James hizo que las monedas formaran una fila y sonrió de forma divertida.
—No sé tú pero “alguna vez” me suena a visita de exploración. Amigo, yo tengo una casa allí.
Me quedé con la boca abierta hasta que James chasqueó los dedos y una de sus monedas intentó meterse en mi boca.
—¿Es en serio? —dije apartando la moneda, que seguía girando a mi alrededor.
James soltó una carcajada atronadora.
—Claro que no idiota, no se permiten casas en El Pozo, pero a un módico precio puedes conseguir alguien que te alquile una habitación durante el tiempo que te vayas a quedar.
—Suena… interesante.
—Algún día iremos —prometió él muy serio.
—Sí, vale, ¿podrías dejar esta cosa? —propiné un manotazo a la moneda, y la envié hacia la pared, pero se detuvo antes de tocarla siquiera y volvió al ataque.
James chasqueó los dedos y el maldito pedazo de metal se unió de nuevo a la fila.
—Te ves cansado —observó escudriñándome con cuidado. Se puso de pie y flexionó los músculos de su cuello—. ¿Qué tal las clases?
—Sólo quiero salir y dormir hasta el mes que viene —dije tirándome sobre la cama. Ni siquiera me quité los zapatos.
—No creo que eso sirva de mucho —señaló James— en veinte minutos será treinta de noviembre y el mes habrá terminado.
Maldije por lo bajo mientras James se reía: estaba seguro que el día siguiente no me deparaba nada bueno.
Cuando me senté en Historia y el señor Musgrove siguió con el inciso veintiocho de la septuagésima ley sobre monstruos, deseé no haber salido de mi cama.
Sin embargo, una frase hizo que diera un respingo en mi silla. La voz le pertenecía a Dean Teveth.
—Hombre, ese hombre lobo fue el que absorbió la energía demoniaca, estoy seguro.
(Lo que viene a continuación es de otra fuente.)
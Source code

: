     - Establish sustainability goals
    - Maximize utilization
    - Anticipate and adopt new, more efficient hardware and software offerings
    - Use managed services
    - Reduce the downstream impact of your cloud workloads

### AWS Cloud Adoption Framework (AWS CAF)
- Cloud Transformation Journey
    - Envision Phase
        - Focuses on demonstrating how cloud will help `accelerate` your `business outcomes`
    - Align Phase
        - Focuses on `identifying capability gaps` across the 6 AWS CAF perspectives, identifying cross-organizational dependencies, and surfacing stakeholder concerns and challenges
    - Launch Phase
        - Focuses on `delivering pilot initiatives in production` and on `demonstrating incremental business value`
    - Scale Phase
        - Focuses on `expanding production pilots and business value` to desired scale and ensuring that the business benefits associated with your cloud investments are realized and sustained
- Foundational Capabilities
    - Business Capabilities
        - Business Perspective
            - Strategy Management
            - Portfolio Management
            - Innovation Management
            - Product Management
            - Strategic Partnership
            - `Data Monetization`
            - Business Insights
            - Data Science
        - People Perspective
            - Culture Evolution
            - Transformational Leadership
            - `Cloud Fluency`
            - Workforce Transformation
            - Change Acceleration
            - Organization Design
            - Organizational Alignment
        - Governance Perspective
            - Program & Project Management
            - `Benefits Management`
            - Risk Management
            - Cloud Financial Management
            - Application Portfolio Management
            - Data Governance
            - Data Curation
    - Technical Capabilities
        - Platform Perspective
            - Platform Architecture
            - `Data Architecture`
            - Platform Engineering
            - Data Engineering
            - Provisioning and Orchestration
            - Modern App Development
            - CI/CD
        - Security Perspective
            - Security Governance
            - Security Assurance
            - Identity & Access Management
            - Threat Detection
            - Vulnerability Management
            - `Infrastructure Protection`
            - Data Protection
Traté de volver a extenderme sobre la silla de forma descuidada, atento a cada palabra.
—¿Viste sus ojos? —quise voltear y asegurarme de que era Adam Dumet pero me resistí.
—¿Crees que lo quería para una cita o qué?
—No sé, hombre, llevas hablando toda la mañana de lo extraño que era su pelaje, de sus colmillos y hasta del tatuaje que tenía en el cuello.
—Porque brillaba.
—¿Y? Probablemente sólo era un tatuaje fosforescente o alguna mierda parecida. Ya sabes que en el Drogder te hacen cosas así, mi tío me dijo una vez que había arrestado a una mujer que te hacía collares con garrapatas sacadas de…
—¿Te importa? —lo interrumpió Alan Cartier—. Intento mantener mi desayuno en mi estómago.
—Sí, mi ropa ya tuvo suficiente de tu cena ayer —escupió Dean.
—Silencio allá atrás —pidió el señor Musgrove—. Como iba diciendo, esto fue agregado después del incidente de mil ochocientos veintiséis en el que…
Lo dejé seguir con su clase mientras aterradores pensamientos me invadían. ¿Se había repetido? Habíamos matado al anterior hombre lobo así que este tenía que ser otro.
Mientras el señor Musgrove explicaba cómo denunciar la violación del inciso veintiocho ante la Cofradía, tomé una decisión: tenía que hablar con el señor Rushton. Al llegar a su despacho me informaron que el director estaba fuera y perdí el poco valor que había logrado reunir. Sin embargo, aunque yo no lo supiera en ese momento, no llegar a contarle nada fue una de las mejores cosas que pudo haber pasado.